Stored records

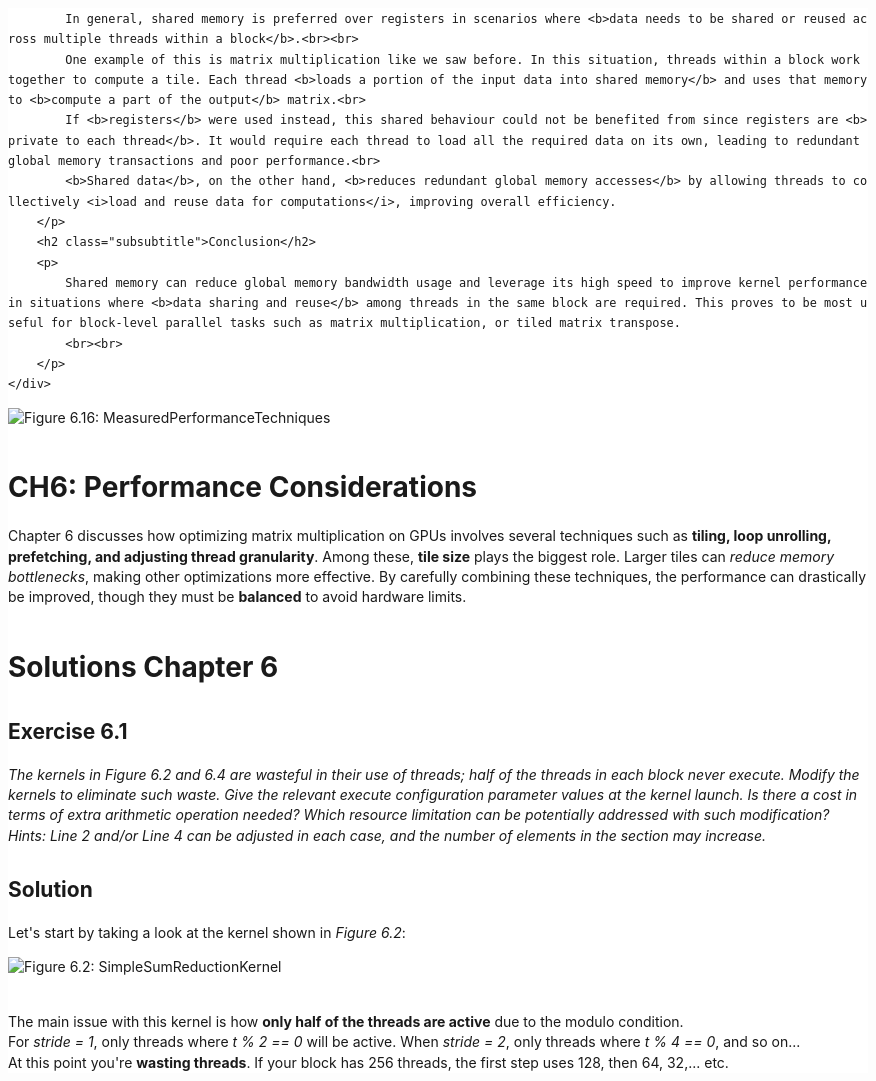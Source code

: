             In general, shared memory is preferred over registers in scenarios where <b>data needs to be shared or reused across multiple threads within a block</b>.<br><br>
            One example of this is matrix multiplication like we saw before. In this situation, threads within a block work together to compute a tile. Each thread <b>loads a portion of the input data into shared memory</b> and uses that memory to <b>compute a part of the output</b> matrix.<br>
            If <b>registers</b> were used instead, this shared behaviour could not be benefited from since registers are <b>private to each thread</b>. It would require each thread to load all the required data on its own, leading to redundant global memory transactions and poor performance.<br>
            <b>Shared data</b>, on the other hand, <b>reduces redundant global memory accesses</b> by allowing threads to collectively <i>load and reuse data for computations</i>, improving overall efficiency.
        </p>
        <h2 class="subsubtitle">Conclusion</h2>
        <p>
            Shared memory can reduce global memory bandwidth usage and leverage its high speed to improve kernel performance in situations where <b>data sharing and reuse</b> among threads in the same block are required. This proves to be most useful for block-level parallel tasks such as matrix multiplication, or tiled matrix transpose.
            <br><br>
        </p>
    </div>
</div>
<div>
    <div class="grid-container grid-centered-container">
        <div class="justify-center">
            <img class="rounded-3xl shadow-xl"  src="https://ik.imagekit.io/gillianassi/Research/CUDA/PerformanceConsiderations_lem1SZEQg.png?updatedAt=1745960134082" alt="Figure 6.16: MeasuredPerformanceTechniques"  width="auto" />
        </div>
        <div class="w-full">
            <h1 class="title">CH6: Performance Considerations</h1>
            <p>
                Chapter 6 discusses how optimizing matrix multiplication on GPUs involves several techniques such as <b>tiling, loop unrolling, prefetching, and adjusting thread granularity</b>. Among these, <b>tile size</b> plays the biggest role. Larger tiles can <i>reduce memory bottlenecks</i>, making other optimizations more effective. By carefully combining these techniques, the performance can drastically be improved, though they must be <b>balanced</b> to avoid hardware limits.
            </p>
        </div>
    </div>
    <h1 class="title">Solutions Chapter 6</h1>
    <div>
        <h2 class="subtitle">Exercise 6.1</h2>
        <p><i>The kernels in Figure 6.2 and 6.4 are wasteful in their use of threads; half of the threads in each block never execute. Modify the kernels to eliminate such waste. Give the relevant execute configuration parameter values at the kernel launch. Is there a cost in terms of extra arithmetic operation needed? Which resource limitation can be potentially addressed with such modification? Hints: Line 2 and/or Line 4 can be adjusted in each case, and the number of elements in the section may increase.</i>
        </p>
        <h2 class="subsubtitle">Solution</h2>
        <p>
            Let's start by taking a look at the kernel shown in <i>Figure 6.2</i>:
        </p>
        <div class="center">
            <img class="rounded-3xl shadow-xl"  src="https://ik.imagekit.io/gillianassi/Research/CUDA/Figure6_2_vKhZpCAY2.png?updatedAt=1745996064997" alt="Figure 6.2: SimpleSumReductionKernel"  width="auto" />
        </div><br>
        <p>
            The main issue with this kernel is how <b>only half of the threads are active</b> due to the modulo condition.<br>
            For <i>stride = 1</i>, only threads where <i>t % 2 == 0</i> will be active. When <i>stride = 2</i>, only threads where <i>t % 4 == 0</i>, and so on...<br>
            At this point you're <b>wasting threads</b>. If your block has 256 threads, the first step uses 128, then 64, 32,... etc.<br>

§ **Task requirements**
The answer must be a single number: the count of lines in the records above that contain the word "where".

§ **Result for this task**
3